When organizing a big event, such as a sports match, a music festival, or an international conference, you need to have a crowd control plan. It’s because hundreds and thousands of people will attend the event, and you will have to ensure nothing wrong happens. In other words, having a crowd control plan, as the name says, means you will have the crowd under control.

But why is this important? Simply told because you are dealing with many different people with different characters and don’t know what may happen during the event. For example, there could be a sudden fight between two or a group of attendees because they are fans of the opposite teams playing in a football match. Or people might get lost in the venue's hallways where the event is held, looking for a toilet.

Regardless of the situation, it’s something you wouldn’t like to happen because it will negatively affect the event organization. To minimize the risk of unpredicted events, you need to learn more about the crowd at the event. Once you know what kind of people will be there, you can prepare the place by placing signs around the venue, line dividers, and securing the place.

Manage During An Event

Why Knowing The Crowd Is Important?

Many might ask why you need to know the crowd when preparing your crowd control plan. The most straightforward answer is that you will have to control the CROWD. And how can you control it if you don’t know who your crowd is?

Namely, if you organize a rock concert, you assume that most attendees will be teenagers and young adults who might get drunk and start a fight. On the other hand, if you organize a business meeting, you assume that there will be be serious businessmen who will likely not cause any unpleasant situation. If this is your first event or you need help analyzing the crowd, here are several things you should do.

Look At The Competitors

If you are new to crowd control management, you can look at similar events your competitors have organized. In this way, you will see who has attended those events. This will help you learn what kind of people will attend your event.

Look At Your Previous Events

If you have organized similar events before and have some experience in crowd control, you can look at your past events. This will refresh your memory regarding who has attended those events. Moreover, it will show you whether or not there was an unpleasant situation and how you have dealt with that.

Ask Event Experts

If you know someone who works in the event industry and has experience organizing events, you can ask them about their audience. You can also ask them how their past events, similar to yours, have passed and if something unexpected has happened. Moreover, you can ask them for advice on what you can expect from the attendees at your event. And, if you don’t know anyone who works in the event industry, you can simply check some LinkedIn groups. You will find plenty of helpful information regarding events and crowds.
Create A Crowd Profile

Create A Crowd Profile

You can create a crowd profile once you have information about the crowd. A crow profile is similar to a buyer persona profile because it helps you gather all the information you have. That way, it will help you create an example of the typical crowd attending events like yours. For instance, you will be able to see the crowd's age range, which will help you predict their behavior during the event. If you are dealing with teenagers, you can assume all the things that might happen, such as a fight, a robbery, pushing in the queue, rushing around the hallway, etc.

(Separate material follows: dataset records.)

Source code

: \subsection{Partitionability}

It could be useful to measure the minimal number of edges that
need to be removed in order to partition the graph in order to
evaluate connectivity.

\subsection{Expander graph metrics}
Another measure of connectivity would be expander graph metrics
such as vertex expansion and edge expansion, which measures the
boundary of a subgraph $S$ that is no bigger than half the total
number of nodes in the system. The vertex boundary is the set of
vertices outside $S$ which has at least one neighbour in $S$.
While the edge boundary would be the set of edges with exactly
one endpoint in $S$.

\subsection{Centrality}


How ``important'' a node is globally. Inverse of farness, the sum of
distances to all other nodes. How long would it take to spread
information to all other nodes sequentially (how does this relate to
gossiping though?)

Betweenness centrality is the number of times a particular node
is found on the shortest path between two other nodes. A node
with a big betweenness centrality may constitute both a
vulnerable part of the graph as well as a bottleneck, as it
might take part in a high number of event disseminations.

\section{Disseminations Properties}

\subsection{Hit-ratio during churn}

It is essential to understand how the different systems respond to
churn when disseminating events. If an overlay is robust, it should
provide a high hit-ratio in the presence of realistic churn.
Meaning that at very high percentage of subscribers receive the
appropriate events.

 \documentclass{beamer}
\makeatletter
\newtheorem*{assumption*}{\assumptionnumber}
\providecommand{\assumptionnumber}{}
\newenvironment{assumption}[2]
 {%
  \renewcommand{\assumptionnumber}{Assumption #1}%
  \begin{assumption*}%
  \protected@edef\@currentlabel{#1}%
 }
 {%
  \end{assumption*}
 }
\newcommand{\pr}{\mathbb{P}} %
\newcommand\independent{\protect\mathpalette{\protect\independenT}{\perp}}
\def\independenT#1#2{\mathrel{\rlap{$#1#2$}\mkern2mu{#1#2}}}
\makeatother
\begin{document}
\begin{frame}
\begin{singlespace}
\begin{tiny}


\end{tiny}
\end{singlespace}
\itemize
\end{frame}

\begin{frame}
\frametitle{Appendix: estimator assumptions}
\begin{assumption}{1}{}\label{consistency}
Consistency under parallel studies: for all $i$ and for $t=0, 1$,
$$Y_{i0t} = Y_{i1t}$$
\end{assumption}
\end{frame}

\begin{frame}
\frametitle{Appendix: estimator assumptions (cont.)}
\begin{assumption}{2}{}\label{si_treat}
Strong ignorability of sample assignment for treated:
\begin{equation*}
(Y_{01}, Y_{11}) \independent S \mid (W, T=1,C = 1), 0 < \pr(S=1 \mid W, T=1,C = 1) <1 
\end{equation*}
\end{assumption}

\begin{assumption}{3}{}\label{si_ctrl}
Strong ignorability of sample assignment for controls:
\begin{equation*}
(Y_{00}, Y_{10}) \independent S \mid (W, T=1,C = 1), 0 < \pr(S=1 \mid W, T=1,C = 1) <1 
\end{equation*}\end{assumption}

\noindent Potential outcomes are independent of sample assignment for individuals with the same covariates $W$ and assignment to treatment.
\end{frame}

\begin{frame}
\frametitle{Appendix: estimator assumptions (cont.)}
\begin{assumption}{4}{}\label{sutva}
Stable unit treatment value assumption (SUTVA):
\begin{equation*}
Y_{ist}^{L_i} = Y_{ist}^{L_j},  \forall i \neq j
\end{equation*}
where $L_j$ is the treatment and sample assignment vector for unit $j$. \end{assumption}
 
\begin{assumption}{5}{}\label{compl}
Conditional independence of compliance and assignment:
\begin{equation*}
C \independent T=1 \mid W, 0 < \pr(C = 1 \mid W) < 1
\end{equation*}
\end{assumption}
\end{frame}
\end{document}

Once you know your audience, you can take further steps to ensure their safety,, which is crucial for crowd control. To do that, you should consider the possible security risks, which are actually a part of the risk assessment. 

Hence, you should consider:

The hazards result from the crowds’ dynamics, such as sawing and rushing, which may cause people to fall against structures and get harmed, falling down and being stamped by the crowd, or dangerous behavior, such as throwing objects or climbing on structures.

Hazards as a result of venue or event activities include failure of equipment, a temporary structure collapse, lousy ground conditions, inadequate venue/site design, source of fire, and so on.